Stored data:
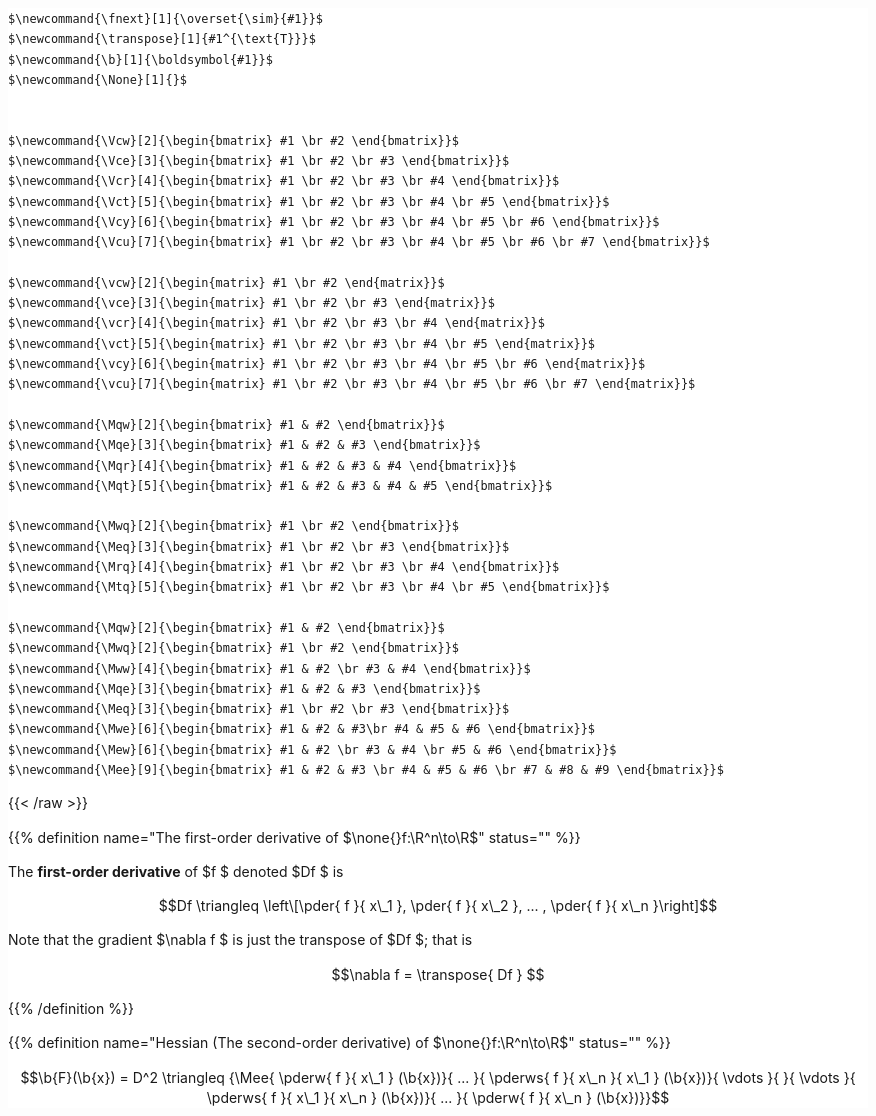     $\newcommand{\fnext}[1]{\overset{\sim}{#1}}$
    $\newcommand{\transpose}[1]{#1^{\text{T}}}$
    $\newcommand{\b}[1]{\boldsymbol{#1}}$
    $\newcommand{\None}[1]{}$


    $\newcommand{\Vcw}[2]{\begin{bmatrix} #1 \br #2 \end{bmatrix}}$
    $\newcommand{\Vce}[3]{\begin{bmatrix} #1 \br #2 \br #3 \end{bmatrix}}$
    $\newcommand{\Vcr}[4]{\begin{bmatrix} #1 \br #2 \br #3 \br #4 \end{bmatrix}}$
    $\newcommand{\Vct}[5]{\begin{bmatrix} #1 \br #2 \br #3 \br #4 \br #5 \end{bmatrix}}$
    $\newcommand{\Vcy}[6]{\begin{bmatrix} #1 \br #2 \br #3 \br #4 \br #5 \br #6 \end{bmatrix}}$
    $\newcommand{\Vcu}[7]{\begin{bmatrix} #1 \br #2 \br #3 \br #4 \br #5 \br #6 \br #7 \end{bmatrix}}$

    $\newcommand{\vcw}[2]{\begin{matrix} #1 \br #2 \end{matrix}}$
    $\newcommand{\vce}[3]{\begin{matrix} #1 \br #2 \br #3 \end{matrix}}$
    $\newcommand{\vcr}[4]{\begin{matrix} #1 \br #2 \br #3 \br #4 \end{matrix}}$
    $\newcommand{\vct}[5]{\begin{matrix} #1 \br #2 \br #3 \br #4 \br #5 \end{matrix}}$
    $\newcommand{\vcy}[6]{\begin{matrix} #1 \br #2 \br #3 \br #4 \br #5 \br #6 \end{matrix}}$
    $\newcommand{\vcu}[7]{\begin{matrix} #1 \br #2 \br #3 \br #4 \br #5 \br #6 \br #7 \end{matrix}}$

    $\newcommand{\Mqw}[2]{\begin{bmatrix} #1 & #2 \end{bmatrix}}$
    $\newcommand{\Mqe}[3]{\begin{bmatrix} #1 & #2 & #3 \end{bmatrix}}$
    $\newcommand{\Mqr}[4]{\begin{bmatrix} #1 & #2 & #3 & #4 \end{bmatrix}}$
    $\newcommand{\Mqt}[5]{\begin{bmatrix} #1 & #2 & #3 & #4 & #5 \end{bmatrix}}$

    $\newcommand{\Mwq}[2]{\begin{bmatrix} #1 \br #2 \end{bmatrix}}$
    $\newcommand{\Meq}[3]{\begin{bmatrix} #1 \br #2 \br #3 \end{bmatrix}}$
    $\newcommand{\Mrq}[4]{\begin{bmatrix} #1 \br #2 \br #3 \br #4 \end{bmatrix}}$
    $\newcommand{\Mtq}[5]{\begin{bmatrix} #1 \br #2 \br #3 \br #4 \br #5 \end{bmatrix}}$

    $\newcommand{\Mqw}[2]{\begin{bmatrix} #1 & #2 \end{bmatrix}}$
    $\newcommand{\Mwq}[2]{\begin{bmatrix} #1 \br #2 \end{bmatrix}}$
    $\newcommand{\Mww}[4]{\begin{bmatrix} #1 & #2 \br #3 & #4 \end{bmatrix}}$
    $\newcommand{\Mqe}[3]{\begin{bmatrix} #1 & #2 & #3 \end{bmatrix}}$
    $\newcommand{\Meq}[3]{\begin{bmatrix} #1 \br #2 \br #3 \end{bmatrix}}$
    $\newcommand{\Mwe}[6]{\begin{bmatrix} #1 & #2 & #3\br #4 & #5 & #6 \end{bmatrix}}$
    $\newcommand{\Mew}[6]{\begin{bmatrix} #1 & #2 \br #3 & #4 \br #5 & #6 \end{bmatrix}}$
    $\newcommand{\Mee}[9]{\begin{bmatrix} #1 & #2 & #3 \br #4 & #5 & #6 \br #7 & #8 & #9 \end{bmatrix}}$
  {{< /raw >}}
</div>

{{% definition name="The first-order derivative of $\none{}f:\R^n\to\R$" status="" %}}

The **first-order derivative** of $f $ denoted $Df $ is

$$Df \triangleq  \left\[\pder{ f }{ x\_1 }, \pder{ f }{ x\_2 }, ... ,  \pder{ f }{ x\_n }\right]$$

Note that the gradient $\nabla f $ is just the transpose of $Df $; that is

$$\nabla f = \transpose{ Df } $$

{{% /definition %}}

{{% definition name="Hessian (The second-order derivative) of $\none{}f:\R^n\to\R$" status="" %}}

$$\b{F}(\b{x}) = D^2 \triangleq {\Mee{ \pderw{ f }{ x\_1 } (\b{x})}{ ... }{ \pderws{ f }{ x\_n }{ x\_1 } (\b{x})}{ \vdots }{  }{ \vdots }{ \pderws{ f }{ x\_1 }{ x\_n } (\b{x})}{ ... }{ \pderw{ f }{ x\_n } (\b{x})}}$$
==
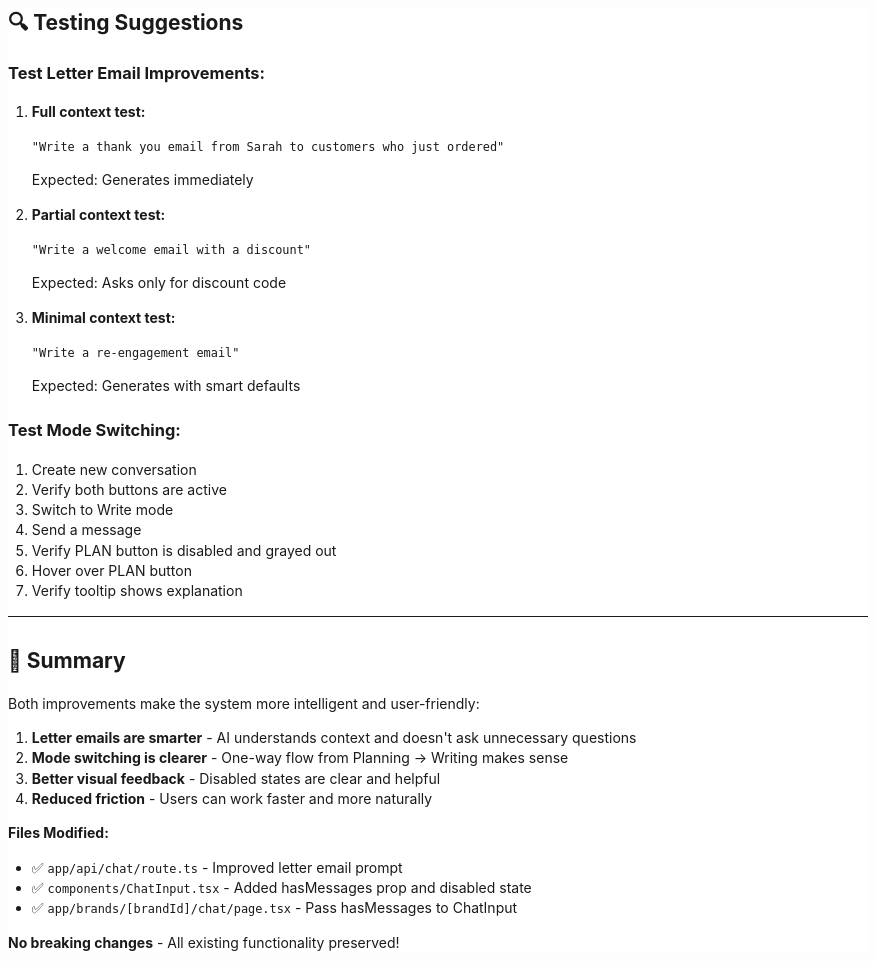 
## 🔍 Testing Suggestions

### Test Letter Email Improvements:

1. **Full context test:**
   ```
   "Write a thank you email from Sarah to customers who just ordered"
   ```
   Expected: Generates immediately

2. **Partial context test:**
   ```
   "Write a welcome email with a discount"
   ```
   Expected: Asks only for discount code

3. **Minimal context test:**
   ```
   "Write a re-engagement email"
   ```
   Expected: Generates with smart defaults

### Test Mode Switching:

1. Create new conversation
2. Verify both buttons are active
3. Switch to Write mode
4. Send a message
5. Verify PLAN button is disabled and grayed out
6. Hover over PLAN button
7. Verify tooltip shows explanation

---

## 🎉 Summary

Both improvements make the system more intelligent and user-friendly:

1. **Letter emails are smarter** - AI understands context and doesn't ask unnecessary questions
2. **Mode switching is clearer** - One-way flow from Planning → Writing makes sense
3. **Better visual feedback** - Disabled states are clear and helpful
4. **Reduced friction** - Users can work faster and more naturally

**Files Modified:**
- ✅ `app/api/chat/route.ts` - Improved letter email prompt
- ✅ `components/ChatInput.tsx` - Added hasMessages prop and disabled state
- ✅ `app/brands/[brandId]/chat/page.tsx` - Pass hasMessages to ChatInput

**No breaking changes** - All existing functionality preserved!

### Problem to solve
Your answer should consist of the lines from the line with "3. **Better visual" to the line with "existing functionality preserved!" above, repeated exactly, both ends included.

### Response to the exercise
3. **Better visual feedback** - Disabled states are clear and helpful
4. **Reduced friction** - Users can work faster and more naturally

**Files Modified:**
- ✅ `app/api/chat/route.ts` - Improved letter email prompt
- ✅ `components/ChatInput.tsx` - Added hasMessages prop and disabled state
- ✅ `app/brands/[brandId]/chat/page.tsx` - Pass hasMessages to ChatInput

**No breaking changes** - All existing functionality preserved!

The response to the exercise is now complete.